A senior UN official in Afghanistan is to be removed from his post following a row about the country's presidential election, the BBC has learned.
UN officials said Peter Galbraith had not been fired but would be removed from the mission.
Mr Galbraith, a US diplomat, said: "The secretary general appointed me and has not fired me so far as I know."
Mr Galbraith angered Afghan President Hamid Karzai by reportedly calling for a complete recount of the vote.
Last week the top UN Afghan envoy, Kai Eide, said Mr Galbraith had left the country after a row between them.
But he denied he had ordered him to go.
UN sources say Secretary General Ban Ki-moon decided to end Mr Galbraith's mission after it became clear he was no longer able to carry out his work in Afghanistan, says the BBC's Lyse Doucet.

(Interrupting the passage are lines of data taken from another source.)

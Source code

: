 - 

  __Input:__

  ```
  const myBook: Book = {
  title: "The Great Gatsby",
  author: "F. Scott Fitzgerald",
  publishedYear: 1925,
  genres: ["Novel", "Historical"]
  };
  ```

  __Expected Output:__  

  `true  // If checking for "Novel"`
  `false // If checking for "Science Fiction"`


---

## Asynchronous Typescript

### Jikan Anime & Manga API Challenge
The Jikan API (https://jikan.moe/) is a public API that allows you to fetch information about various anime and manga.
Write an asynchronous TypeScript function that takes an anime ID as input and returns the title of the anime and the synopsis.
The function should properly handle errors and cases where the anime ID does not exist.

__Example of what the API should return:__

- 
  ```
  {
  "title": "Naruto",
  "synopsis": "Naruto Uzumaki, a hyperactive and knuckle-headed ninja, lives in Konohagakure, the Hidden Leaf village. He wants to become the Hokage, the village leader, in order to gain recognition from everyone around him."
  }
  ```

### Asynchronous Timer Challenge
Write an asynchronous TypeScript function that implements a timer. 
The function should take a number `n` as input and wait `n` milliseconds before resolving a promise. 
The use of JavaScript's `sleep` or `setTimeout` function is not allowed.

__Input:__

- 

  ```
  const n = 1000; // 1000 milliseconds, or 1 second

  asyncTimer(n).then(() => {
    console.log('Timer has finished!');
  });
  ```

Some Afghan cabinet ministers had said they no longer wanted to work with him.
It is understood that Mr Galbraith would have been kept in his post until after a final ruling on the disputed presidential election - a process that is in its final stages - but leaks emerged in Kabul before Mr Galbraith himself had been informed of the secretary general's decision, said Ms Doucet.
A UN spokesman in Kabul told the BBC: "We are aware of the reports. An announcement of this nature would come from the UN secretary general's office in New York. At this stage there has been no announcement".
Last week, Mr Eide told the BBC the dispute had been resolved by Mr Galbraith agreeing to leave the country for a while.
He described Mr Galbraith as "a valuable deputy" and said he hoped they could "re-establish a good team and work together".
Mr Eide declined to talk about details of his disagreement with Mr Galbraith, but said the UN should respect the constitutional bodies in charge of the presidential election "to avoid any impression that there is foreign interference".
The row is between two men who have known each other for a long time but have very different styles, but a UN source said that had not been the only factor in Mr Galbraith's removal, Lyse Doucet says.
It is understood that Mr Ban would not have dismissed Mr Galbraith - who came to the post with US support - without backing from the Washington, she adds.
The US, along with other foreign missions in Afghanistan, appears to want to move on from the election dispute to deal with the country's other considerable problems, she says, but this will anger observers who believe a more robust response is needed to the allegations.
EU election observers have said that about 1.5m votes - about a quarter of all ballots - cast in August's presidential vote could be fraudulent.
They say that 1.1 million votes cast for President Karzai are suspicious.